[License-discuss] Option to fall back from GPL to ASL

Richard Eckart de Castilho richard.eckart at gmail.com
Tue Aug 25 21:26:49 UTC 2015


Hi all,

I am relatively new here, yet this seems to be the most appropriate venue to ask a question that has been nagging me for a while now.

I'm involved in a project that consists of multiple modules, most are ASL licensed, but some are GPL licensed.

The reason why we use GPL for a few modules is that these modules have make use of GPLed libraries - and our understand is that due to the reciprocal licensing, that means our code must be GPL-licensed as well. 

However, we actually would prefer if all our code was basically under the ASL because that makes it much easier for us to refactor stuff and move code between modules if necessary.

So part of this situation is covered by a contributor license agreement which says that everything that goes into the GPLed modules is essentially covered by ASL terms and conditions.

However, the CLA we get isn't "handed down" to the users of our modules. So they essentially only see the GPL license on some modules.

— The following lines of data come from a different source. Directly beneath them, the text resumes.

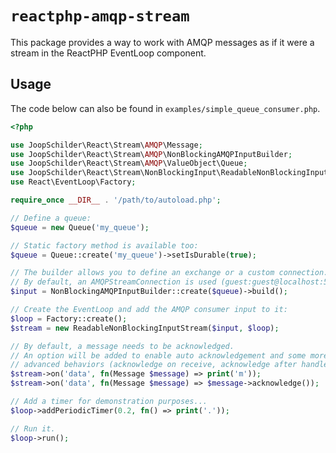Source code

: # `reactphp-amqp-stream`
This package provides a way to work with AMQP messages as if it were a stream in the ReactPHP EventLoop component.

## Usage
The code below can also be found in `examples/simple_queue_consumer.php`.

```php
<?php

use JoopSchilder\React\Stream\AMQP\Message;
use JoopSchilder\React\Stream\AMQP\NonBlockingAMQPInputBuilder;
use JoopSchilder\React\Stream\AMQP\ValueObject\Queue;
use JoopSchilder\React\Stream\NonBlockingInput\ReadableNonBlockingInputStream;
use React\EventLoop\Factory;

require_once __DIR__ . '/path/to/autoload.php';

// Define a queue:
$queue = new Queue('my_queue');

// Static factory method is available too:
$queue = Queue::create('my_queue')->setIsDurable(true);

// The builder allows you to define an exchange or a custom connection.
// By default, an AMQPStreamConnection is used (guest:guest@localhost:5672).
$input = NonBlockingAMQPInputBuilder::create($queue)->build();

// Create the EventLoop and add the AMQP consumer input to it:
$loop = Factory::create();
$stream = new ReadableNonBlockingInputStream($input, $loop);

// By default, a message needs to be acknowledged.
// An option will be added to enable auto acknowledgement and some more
// advanced behaviors (acknowledge on receive, acknowledge after handlers).
$stream->on('data', fn(Message $message) => print('m'));
$stream->on('data', fn(Message $message) => $message->acknowledge());

// Add a timer for demonstration purposes...
$loop->addPeriodicTimer(0.2, fn() => print('.'));

// Run it.
$loop->run();
```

So why does this bother us?

Lets say we have module FOO which depends on the library BAR which is GPL - so we release FOO under GPL.

The vendors of BAR also offer a commercial license for BAR. If somebody buys that license, we want them to be able to use FOO under the commercial-friendly ASL terms without having to give them any extra permission. Right now, those people would still face the GPL label on FOO even though they removed it for themselves from BAR by buying a license.

I wonder if it was valid to add a statement like

"This software is provided under the terms of the GPL *as long as mandated by the reciprocal terms of libraries used by this software*. Any code removed from this software falls back to ASL unless it continues to depend on GPL code. Likewise, all code automatically becomes ASL if it no longer depends on GPL code, e.g. through alternative license agreements with the vendors of the respective code."

Or if anybody has faced a similar situation, it would be great to hear how you have resolved it.